Surprisingly Slow NaNs

A case of unexpected performance regression.

A while ago, I had to debug a strange performance issue in an in-house engine I was using, and I was quite surprised when I discovered the cause. The tl;dr is that it involved some unexpected but innocuous-seeming NaNs that ended up tanking the performance, and not just from the fact that operations involving NaNs are much slower than finite floats on some architectures.

Story time!

The code in question was part of the movement / interaction system, and involved performing a few raycasts against the collision system to find a reference point for movement. There would be some noticable hitches / frame hiccups when this system was active, but it was relatively new code (in a relatively new codebase) so bugs and unoptimized code paths were not unexpected. In particular, I thought that this may have just been due to the raycast collision code itself – at the time, raycast acceleration had not been implemented yet, meaning we’d have to do a naive per-triangle intersection.

However, the hitching remained even after we implemented raycast acceleration (with a tile-based bounding box tree – essentially a simple BVH). After profiling it, I noticed a consistent pattern: it would hitch during the first frame after an input event, but was fine during subsequent frames while the input was still active (even though this code ran every frame). Then, if the input was released and re-activated, it’d hitch again! And the raycast was taking upwards of 24ms when it hitched, which was clearly unacceptable if we wanted to hit 60 fps.

The suspect function seemed fairly reasonable at first glance: it just traced a ray in the direction of a 3D translation, and took the shortest distance of allowable travel (a bit of a makeshift collision check). Can you spot the potential issue?

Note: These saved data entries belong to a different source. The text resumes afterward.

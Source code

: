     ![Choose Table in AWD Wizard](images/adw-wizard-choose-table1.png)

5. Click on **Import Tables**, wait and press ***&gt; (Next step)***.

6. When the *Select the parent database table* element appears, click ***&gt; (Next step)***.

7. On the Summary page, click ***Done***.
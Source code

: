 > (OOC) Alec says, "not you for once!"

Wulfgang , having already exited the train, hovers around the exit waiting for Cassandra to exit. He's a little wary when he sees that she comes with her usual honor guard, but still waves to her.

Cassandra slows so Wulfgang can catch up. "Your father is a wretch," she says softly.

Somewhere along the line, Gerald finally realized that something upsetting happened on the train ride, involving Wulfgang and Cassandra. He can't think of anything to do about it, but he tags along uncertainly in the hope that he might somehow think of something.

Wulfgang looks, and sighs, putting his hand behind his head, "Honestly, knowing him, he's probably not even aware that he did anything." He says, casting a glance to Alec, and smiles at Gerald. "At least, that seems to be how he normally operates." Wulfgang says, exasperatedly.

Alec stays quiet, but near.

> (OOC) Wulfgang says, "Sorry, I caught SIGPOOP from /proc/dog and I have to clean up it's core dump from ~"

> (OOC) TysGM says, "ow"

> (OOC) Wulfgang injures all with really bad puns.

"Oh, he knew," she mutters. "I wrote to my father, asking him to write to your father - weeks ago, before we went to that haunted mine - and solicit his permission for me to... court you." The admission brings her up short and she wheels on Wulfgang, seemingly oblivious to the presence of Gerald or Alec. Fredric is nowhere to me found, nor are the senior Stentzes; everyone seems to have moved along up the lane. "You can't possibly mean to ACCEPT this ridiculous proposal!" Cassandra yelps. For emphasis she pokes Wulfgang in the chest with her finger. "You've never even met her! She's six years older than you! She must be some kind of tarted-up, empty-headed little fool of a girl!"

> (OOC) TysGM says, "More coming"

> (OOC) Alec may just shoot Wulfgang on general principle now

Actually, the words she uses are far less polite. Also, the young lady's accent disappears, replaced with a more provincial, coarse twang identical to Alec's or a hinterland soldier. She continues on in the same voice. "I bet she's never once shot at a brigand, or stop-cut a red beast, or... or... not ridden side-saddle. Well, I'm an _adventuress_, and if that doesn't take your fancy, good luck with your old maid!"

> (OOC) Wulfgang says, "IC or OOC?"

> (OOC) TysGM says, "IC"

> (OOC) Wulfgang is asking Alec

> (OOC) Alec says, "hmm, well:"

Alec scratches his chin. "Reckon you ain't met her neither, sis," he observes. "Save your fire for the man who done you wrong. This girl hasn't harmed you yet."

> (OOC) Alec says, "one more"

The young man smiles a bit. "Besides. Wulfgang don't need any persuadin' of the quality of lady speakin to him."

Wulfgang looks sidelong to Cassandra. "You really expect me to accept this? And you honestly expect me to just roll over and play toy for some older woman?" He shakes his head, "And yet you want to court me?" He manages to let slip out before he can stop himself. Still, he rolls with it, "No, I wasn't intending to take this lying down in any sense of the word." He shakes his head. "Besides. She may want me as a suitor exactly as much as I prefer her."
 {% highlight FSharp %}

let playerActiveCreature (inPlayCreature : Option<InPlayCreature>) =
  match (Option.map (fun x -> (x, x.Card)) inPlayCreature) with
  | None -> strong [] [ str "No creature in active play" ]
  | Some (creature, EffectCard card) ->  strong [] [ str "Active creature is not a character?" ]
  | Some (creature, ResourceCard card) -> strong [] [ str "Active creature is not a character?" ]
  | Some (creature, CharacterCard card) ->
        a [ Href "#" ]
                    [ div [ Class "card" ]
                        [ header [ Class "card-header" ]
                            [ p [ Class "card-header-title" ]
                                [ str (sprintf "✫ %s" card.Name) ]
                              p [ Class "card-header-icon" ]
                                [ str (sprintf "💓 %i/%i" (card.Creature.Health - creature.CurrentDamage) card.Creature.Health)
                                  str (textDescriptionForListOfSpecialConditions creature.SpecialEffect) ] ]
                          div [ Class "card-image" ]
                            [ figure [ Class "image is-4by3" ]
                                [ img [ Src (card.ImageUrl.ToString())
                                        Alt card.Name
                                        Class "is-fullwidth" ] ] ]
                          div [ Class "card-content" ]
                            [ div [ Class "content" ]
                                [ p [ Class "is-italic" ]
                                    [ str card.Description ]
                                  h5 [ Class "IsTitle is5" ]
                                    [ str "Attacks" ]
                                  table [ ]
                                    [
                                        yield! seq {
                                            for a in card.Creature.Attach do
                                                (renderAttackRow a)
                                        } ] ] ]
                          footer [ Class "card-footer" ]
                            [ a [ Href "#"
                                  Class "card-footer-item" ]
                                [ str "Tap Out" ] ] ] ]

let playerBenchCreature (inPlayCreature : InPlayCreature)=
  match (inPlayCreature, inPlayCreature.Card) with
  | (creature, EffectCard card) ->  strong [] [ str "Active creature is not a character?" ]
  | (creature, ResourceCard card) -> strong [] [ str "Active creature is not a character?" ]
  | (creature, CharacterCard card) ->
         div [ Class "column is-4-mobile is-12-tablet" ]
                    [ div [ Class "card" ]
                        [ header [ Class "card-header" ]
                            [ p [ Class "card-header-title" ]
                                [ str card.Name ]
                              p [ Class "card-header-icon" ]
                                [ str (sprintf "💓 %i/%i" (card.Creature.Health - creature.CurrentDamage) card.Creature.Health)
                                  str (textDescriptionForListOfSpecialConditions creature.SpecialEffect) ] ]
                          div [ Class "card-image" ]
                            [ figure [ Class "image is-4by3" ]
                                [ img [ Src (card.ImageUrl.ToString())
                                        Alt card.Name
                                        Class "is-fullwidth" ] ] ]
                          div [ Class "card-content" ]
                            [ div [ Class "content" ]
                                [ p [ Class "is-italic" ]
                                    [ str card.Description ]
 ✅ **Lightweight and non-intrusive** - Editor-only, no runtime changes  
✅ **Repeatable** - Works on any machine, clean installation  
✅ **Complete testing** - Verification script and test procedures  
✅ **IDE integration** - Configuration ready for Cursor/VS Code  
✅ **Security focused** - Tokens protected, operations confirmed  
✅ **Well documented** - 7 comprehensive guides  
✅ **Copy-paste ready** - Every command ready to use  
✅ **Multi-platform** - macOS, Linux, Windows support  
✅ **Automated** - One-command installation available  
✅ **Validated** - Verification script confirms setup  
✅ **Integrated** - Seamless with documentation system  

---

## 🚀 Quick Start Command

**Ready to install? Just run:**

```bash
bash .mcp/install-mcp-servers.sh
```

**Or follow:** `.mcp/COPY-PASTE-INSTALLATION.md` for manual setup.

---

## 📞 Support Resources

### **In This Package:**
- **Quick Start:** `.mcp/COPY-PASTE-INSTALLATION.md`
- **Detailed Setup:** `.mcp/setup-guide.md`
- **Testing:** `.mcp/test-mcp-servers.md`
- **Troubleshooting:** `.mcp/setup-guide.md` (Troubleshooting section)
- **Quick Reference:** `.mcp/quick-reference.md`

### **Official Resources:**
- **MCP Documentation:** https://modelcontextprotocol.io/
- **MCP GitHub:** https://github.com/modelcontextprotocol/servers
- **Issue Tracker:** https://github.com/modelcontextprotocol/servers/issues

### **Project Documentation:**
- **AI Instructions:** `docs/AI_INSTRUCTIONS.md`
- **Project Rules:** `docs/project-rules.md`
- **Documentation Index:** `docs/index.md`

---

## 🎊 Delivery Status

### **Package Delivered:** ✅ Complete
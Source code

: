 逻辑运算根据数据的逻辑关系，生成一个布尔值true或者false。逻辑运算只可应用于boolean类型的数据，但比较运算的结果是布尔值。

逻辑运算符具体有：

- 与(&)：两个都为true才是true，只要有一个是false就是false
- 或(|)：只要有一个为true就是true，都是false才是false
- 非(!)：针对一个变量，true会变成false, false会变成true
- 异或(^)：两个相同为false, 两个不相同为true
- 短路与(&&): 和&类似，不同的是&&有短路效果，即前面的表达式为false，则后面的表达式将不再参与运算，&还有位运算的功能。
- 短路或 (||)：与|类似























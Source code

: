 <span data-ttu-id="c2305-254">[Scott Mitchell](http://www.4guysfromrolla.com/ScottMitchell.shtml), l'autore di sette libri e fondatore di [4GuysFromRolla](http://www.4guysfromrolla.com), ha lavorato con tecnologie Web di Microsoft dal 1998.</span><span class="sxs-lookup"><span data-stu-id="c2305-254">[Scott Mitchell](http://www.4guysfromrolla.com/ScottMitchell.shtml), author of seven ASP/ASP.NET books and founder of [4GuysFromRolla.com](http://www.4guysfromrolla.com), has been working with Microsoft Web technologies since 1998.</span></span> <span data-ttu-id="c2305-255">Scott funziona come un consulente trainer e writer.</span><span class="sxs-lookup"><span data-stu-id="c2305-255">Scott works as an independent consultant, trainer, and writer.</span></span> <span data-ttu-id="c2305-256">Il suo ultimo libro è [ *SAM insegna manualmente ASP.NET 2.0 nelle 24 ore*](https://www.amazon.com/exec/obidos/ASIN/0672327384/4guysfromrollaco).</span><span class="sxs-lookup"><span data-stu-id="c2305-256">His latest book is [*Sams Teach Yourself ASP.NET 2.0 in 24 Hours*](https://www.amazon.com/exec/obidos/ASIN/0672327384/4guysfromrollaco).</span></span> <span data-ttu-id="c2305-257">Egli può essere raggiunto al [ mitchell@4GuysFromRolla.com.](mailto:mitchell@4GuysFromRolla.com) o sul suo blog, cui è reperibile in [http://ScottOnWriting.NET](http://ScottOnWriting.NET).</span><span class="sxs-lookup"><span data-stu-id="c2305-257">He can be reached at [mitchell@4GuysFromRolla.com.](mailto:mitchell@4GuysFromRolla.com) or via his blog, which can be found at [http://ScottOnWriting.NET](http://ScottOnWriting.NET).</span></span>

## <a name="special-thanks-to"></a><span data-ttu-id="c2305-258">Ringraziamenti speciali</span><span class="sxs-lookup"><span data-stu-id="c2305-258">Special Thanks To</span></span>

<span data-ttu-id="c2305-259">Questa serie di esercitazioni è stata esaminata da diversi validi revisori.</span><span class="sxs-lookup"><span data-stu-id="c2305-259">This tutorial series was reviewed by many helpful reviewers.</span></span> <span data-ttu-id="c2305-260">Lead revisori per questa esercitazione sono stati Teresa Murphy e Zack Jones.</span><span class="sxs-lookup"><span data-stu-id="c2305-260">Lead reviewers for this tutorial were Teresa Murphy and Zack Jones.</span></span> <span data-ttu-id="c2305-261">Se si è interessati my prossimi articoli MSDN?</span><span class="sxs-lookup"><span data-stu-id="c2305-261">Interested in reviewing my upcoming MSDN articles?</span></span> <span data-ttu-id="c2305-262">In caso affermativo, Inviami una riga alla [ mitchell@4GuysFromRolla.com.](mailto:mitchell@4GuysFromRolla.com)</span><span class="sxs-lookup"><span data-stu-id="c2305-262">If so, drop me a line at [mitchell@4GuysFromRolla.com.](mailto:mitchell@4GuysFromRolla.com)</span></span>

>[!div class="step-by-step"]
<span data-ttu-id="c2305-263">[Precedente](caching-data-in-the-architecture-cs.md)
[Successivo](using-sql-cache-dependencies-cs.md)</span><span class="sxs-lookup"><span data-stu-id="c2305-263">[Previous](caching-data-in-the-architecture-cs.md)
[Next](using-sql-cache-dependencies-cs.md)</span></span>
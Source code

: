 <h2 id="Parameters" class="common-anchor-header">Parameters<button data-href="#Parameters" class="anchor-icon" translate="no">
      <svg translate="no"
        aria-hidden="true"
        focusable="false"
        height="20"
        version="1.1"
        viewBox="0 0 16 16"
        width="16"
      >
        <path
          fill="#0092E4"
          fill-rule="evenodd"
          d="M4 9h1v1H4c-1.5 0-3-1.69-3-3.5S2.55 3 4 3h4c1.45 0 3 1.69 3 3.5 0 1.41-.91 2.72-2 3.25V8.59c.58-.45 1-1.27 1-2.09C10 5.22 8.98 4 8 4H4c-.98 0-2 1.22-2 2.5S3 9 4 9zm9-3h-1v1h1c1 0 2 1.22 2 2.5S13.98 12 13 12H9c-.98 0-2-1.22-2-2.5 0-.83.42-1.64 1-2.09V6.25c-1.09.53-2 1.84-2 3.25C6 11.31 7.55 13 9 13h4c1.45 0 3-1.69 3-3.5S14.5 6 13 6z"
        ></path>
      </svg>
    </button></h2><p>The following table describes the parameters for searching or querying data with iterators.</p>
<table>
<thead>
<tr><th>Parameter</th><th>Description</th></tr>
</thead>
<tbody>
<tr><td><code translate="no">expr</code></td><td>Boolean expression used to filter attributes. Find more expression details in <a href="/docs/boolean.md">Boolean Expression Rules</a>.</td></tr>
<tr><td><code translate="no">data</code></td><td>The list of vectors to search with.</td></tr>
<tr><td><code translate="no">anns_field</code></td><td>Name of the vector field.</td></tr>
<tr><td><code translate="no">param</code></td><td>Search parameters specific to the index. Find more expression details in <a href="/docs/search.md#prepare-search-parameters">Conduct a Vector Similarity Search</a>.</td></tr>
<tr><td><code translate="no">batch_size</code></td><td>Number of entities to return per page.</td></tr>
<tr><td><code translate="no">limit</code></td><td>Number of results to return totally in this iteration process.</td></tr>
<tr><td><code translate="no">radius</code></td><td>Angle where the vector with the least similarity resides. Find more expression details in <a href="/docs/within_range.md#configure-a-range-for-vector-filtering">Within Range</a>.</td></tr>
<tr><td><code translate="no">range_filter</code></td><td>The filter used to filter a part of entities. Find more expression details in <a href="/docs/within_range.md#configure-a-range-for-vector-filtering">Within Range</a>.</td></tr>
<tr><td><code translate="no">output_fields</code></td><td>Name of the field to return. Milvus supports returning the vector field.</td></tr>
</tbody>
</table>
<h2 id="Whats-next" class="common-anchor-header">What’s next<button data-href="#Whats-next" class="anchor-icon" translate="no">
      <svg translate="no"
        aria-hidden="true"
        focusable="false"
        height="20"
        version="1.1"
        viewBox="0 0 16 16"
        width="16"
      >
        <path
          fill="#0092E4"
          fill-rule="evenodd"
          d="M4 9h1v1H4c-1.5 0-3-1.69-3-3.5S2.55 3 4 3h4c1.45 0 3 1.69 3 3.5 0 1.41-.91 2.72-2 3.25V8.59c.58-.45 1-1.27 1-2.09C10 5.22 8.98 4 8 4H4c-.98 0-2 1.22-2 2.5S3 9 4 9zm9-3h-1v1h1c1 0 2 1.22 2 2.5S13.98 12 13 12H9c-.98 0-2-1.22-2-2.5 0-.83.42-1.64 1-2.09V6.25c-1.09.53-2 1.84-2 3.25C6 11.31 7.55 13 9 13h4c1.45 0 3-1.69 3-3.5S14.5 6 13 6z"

float RaycastDistance(const float3& origin, const float3& translation) {
    const auto hit = TraceRay(Ray(origin, normalize(translation)));
    return hit ? std::min(length(translation), hit.distance) : length(translation);
}

Hint: there’s a potential NaN in there! The translation param comes from a position delta, but that delta is 0 for the first frame of an input (the position doesn’t change when there’s no movement), and normalize(translation) divides the vector components by the length of the vector, which – you guessed it – is 0/0. Boom, NaN.

But why did this cause a performance issue instead of just giving bad output?

Looking down the control flow of the raycast code led me down to the bounding box (AABB) intersection routine, which just tests the ray against each box face / slab. It turned out that NaN’s comparison rules meant that all the early-exit tests would fail, and thus every ray-box intersection test would return a hit, resulting in a raycast intersecting with every node in the BVH. Oof!

The fix was extremely simple: just don’t attempt to raycast when the translation distance is zero.

float translation_dist = length(translation);
if (translation_dist > 0) {
    float clamped_dist = RaycastDistance(origin, translation);
    // Rest of the code...
}

I also added explicit NaN checks to the bounding box test code (for example, using Abseil’s DCHECK).

bool HasNaN(const float3& vec) {
    return std::isnan(vec.x) || std::isnan(vec.y) || std::isnan(vec.z);
}

std::optional<Hit> BoundingBox::Intersect(const Ray& ray) {
    DCHECK(!HasNaN(ray.origin));
    DCHECK(!HasNaN(ray.direction));

    // ... Rest of intersection code ...
}

Of course, this would only catch NaNs in this specific code path. It’s possible to get wider signaling when floating point operations result in NaNs or infinities using APIs like feenableexcept or _controlfp_s if you’re on Windows, but this can often result in false positives, especially if you use third party libraries that may generate NaNs in internal calls, so using these wider techniques may require a bit more finesse.